La nuova ordinanza del Veneto annunciata in serata dal governatore Luca Zaia segue di qualche giorno il piano del politico leghista e va a scontrarsi con le direttive del DPCM in vigore in tutto il Paese: nessun distanziamento a bordo di autobus e treni e obbligo di indossare la mascherina.

Nonostante la comunità scientifica sia ancora profondamente d'accordo sul distanziamento sociale come arma davvero efficace per limitare il contagio da COVID-19, Zaia punta a ripristinare la piena capienza dei mezzi pubblici in Veneto, lasciando però l'obbligo di indossare la mascherina quando si è a bordo.

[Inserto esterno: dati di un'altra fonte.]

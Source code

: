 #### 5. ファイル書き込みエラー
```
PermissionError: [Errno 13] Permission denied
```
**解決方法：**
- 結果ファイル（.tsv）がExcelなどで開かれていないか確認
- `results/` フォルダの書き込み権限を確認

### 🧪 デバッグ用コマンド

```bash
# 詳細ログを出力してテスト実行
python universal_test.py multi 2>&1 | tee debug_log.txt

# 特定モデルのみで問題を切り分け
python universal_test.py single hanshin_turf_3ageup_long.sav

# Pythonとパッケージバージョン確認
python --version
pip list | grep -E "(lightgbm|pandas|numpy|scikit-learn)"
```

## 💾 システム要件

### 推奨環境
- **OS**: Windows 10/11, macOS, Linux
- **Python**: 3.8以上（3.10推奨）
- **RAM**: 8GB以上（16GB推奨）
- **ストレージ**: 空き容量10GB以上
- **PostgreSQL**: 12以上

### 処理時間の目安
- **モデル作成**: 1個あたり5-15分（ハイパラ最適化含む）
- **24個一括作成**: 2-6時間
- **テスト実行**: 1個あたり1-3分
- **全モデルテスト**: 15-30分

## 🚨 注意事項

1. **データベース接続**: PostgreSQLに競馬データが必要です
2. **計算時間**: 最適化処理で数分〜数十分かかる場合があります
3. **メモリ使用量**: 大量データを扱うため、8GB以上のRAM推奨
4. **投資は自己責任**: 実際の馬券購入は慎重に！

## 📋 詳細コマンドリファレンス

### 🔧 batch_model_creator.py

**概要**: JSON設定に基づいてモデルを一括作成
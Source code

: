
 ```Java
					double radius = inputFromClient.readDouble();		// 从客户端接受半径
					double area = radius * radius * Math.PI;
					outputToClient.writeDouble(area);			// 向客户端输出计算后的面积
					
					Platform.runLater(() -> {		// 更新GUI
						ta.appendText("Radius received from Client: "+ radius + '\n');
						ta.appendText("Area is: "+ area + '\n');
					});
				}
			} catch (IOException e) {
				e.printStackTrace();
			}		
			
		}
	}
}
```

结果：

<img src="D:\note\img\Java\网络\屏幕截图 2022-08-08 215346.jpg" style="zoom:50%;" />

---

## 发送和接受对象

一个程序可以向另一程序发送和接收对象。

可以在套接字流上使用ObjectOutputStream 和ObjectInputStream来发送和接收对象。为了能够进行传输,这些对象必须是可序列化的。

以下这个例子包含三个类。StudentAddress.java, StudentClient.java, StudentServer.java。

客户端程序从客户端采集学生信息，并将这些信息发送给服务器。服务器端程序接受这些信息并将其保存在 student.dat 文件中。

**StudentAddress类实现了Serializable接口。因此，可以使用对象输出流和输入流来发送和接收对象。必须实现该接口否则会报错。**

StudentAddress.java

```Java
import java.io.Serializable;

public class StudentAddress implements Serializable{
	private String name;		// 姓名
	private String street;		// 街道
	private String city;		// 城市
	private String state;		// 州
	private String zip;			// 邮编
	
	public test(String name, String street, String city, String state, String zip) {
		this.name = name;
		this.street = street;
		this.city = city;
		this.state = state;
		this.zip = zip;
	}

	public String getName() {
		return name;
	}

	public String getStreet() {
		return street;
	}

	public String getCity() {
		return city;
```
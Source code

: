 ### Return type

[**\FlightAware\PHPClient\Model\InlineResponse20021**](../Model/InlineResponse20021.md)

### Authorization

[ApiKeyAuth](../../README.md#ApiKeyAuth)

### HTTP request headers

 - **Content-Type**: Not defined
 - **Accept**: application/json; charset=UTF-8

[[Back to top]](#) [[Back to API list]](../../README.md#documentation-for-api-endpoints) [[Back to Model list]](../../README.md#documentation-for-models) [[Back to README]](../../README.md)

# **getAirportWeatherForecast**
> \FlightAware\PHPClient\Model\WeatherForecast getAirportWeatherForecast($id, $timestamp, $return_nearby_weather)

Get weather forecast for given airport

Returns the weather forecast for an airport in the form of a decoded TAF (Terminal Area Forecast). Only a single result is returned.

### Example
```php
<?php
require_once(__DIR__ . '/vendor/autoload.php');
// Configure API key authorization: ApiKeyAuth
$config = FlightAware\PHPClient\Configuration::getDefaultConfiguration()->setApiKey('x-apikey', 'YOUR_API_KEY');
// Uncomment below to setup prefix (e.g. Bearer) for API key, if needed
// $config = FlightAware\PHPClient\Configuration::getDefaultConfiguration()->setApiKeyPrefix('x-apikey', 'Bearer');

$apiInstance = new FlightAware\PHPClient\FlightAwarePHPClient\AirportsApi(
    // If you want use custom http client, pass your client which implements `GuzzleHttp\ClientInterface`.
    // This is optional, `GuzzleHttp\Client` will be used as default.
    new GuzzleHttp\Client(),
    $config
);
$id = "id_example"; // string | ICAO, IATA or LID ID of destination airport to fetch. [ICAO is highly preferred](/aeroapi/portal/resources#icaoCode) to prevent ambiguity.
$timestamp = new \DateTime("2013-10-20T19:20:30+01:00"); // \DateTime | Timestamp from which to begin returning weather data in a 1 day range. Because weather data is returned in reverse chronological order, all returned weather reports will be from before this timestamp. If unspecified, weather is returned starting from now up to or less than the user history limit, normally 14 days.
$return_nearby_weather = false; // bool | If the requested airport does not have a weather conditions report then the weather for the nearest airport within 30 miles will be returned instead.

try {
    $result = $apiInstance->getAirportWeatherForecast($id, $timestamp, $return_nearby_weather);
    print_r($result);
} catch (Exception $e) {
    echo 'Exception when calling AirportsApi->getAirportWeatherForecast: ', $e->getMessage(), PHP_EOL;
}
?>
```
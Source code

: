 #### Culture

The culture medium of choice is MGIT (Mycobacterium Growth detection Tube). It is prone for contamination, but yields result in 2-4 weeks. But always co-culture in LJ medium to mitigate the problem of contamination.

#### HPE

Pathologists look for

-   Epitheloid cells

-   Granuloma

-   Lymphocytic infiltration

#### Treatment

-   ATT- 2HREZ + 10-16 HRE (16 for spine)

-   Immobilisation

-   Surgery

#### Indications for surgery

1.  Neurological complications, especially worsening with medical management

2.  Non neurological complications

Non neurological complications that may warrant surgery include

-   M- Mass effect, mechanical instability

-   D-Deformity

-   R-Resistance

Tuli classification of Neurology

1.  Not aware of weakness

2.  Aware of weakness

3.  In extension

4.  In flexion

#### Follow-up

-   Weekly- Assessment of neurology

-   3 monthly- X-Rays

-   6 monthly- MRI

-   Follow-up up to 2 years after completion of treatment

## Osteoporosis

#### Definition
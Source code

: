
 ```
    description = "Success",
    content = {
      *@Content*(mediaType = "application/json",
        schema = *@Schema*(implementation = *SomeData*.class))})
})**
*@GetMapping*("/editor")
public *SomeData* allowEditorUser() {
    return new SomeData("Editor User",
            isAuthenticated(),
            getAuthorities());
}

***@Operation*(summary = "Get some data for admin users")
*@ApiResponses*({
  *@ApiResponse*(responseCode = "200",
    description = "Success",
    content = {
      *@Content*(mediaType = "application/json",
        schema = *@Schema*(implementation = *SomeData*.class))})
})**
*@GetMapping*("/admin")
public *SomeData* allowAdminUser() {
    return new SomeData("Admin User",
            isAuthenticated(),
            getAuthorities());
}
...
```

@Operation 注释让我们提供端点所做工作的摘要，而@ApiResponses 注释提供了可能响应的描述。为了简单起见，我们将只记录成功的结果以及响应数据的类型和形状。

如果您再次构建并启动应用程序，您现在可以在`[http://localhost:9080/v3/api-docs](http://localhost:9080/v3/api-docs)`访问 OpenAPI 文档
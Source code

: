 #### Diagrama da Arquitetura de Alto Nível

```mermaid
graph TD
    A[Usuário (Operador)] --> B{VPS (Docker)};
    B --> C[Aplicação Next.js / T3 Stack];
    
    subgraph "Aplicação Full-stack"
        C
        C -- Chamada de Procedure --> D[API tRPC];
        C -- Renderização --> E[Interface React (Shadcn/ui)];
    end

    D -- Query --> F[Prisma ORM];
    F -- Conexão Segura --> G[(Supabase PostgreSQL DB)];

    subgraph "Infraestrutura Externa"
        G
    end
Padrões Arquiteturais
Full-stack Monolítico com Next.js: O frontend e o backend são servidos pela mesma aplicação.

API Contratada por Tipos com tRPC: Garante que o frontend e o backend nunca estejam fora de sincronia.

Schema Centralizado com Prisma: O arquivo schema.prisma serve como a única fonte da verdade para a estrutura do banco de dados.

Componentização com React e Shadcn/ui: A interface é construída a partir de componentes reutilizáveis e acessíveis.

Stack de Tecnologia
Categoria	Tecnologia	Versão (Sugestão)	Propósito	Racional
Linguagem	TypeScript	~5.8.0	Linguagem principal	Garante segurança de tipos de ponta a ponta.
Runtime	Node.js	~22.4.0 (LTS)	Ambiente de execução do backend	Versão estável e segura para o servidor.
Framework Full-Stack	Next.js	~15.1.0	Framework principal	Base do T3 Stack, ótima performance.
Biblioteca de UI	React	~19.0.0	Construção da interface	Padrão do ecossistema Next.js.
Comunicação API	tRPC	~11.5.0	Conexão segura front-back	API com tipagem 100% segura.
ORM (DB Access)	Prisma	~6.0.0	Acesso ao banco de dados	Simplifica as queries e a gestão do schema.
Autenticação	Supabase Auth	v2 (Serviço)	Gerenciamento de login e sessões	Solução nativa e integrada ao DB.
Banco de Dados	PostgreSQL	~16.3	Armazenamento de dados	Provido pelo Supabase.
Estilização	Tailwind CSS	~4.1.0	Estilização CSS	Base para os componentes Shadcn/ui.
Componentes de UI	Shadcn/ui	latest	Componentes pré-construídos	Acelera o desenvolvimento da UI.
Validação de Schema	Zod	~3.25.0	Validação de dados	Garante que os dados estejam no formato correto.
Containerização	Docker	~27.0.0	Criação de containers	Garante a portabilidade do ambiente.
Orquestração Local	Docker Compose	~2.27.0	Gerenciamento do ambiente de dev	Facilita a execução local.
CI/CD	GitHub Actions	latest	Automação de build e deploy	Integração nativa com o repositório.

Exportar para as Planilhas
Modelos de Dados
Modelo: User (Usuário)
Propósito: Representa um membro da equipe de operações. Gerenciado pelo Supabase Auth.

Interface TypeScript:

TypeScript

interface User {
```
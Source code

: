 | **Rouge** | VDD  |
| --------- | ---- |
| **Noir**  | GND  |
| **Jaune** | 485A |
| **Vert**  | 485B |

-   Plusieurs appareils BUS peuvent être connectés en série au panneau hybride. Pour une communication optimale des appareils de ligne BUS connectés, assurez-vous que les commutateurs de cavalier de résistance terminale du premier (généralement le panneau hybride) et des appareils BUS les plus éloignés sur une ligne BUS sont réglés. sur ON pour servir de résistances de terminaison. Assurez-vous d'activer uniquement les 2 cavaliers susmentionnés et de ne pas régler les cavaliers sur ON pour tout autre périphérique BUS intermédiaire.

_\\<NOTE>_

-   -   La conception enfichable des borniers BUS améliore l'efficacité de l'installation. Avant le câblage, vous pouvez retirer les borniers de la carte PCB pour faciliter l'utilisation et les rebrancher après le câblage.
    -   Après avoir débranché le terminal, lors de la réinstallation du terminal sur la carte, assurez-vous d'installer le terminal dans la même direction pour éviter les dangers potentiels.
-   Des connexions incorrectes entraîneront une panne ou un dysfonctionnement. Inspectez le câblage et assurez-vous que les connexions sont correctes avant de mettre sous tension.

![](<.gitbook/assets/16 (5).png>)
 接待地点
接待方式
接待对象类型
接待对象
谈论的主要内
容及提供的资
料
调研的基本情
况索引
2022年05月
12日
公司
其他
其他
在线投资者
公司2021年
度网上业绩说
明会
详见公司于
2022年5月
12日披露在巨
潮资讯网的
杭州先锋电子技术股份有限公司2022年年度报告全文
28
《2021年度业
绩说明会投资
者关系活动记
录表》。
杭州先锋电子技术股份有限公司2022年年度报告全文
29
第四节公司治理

Zaia non ha ancora firmato la nuova ordinanza e, stando a quanto annunciato in conferenza stampa, è in procinto di inviare prima la proposta al comitato tecnico scientifico voluto dal governo Conte prima di muoversi per la firma:

Invieremo al Comitato tecnico scientifico una proposta di ordinanza per il trasporto pubblico locale che cozza con il Dpcm, vorremmo portare avanti la filosofia che treni e bus possano essere utilizzati senza riduzione di passeggeri, ma con gli utenti con la mascherina, ma senza distanziamento.

È sufficiente fare in giro in qualsiasi grande città italiana per notare come, nonostante l'obbligo del distanziamento sociale e la capienza limitata a bordo dei mezzi pubblici, gli assembramenti alle fermate degli autobus e spesso anche a bordo degli stessi non sono così infrequenti. Togliere l'obbligo del distanziamento sociale significherebbe esporre i viaggiatori ad un rischio che il nostro Paese non è ancora in grado di affrontare, nonostante i dati siano positivi ormai da giorni.